1. Bestehende mTLS-Infrastruktur

1.1 Aktuelle Implementierung

ThemisDB verfügt bereits über:

mTLS Client (include/sharding/mtls_client.h):

  • Mutual TLS für HTTP-basierte Shard-Kommunikation
  • Zertifikat-Verifizierung gegen Root CA
  • CRL (Certificate Revocation List) Checking
  • Connection Pooling
  • Retry-Logik mit exponential backoff

PKI Shard Certificate (include/sharding/pki_shard_certificate.h):

  • X.509 Zertifikat-Parsing mit Custom Extensions
  • Shard-spezifische Metadaten:
    • shard_id - Eindeutige Shard-Identifikation
    • datacenter / rack - Lokations-Informationen
    • token_range_start / token_range_end - Hash-Range Assignment
    • capabilities - Berechtigungen (read, write, replicate, admin)
    • role - Primary vs.
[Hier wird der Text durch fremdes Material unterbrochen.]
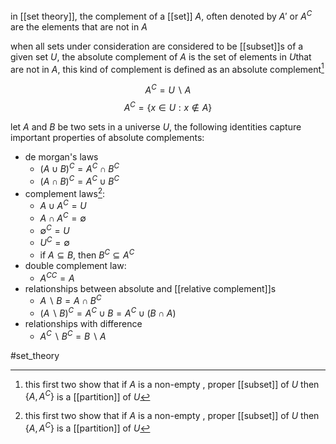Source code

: in [[set theory]], the complement of a [[set]] $A$, often denoted by $A'$ or $A^C$ are the elements that are not in $A$

when all sets under consideration are considered to be [[subset]]s of a given set $U$, the absolute complement of $A$ is the set of elements in $U$that are not in $A$, this kind of complement is defined as an absolute complement[^1]

$$A^C = U\backslash A$$
$$A^C =  \{x\in U : x\notin A\}$$

let $A$ and $B$ be two sets in a universe $U$, the following identities capture important properties of absolute complements:
- de morgan's laws
	- $(A\cup B)^C = A^C \cap B^C$
	-  $(A\cap B)^C = A^C \cup B^C$
-  complement laws[^1]:
	-  $A\cup A^C = U$
	-  $A\cap A^C = \emptyset$
	-  $\emptyset^C = U$
	-  $U^C = \emptyset$
	-  if $A \subseteq B$, then $B^C\subseteq A^C$
-  double complement law:
	-  ${A^C}^C=A$
-  relationships between absolute and [[relative complement]]s
	-  $A \backslash B = A\cap B^C$
	-  $(A\backslash B)^C = A^C \cup B = A^C\cup (B\cap A)$
- relationships with difference
	- $A^C\backslash B^C = B\backslash A$

#set_theory

[^1]: this first two show that if $A$ is a non-empty , proper [[subset]] of $U$ then $\{A,A^C\}$ is a [[partition]] of $U$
Replica
  • Subject Alternative Names (SAN) für Hostname-Verifizierung

1.2 Aktuelles Kommunikationsprotokoll

HTTP/REST über mTLS:

// Beispiel: Aktueller Shard-zu-Shard Request
MTLSClient::Config config;
config.cert_path = "/etc/themis/certs/shard-001.crt";
config.key_path = "/etc/themis/certs/shard-001.key";
config.ca_cert_path = "/etc/themis/certs/ca.crt";

MTLSClient client(config);
auto response = client.post(
    "https://shard-002.dc1:8080",
    "/api/v1/replicate",
    json_payload
);

Limitierungen:

  • ❌ HTTP/JSON Overhead (ca. 3-5x größer als binäre Protokolle)
  • ❌ Hohe Latenz (HTTP-Header, JSON-Parsing)
  • ❌ Keine Streaming-Unterstützung
  • ❌ Ineffizient für große Datenmengen (z.B. Bulk-Replication)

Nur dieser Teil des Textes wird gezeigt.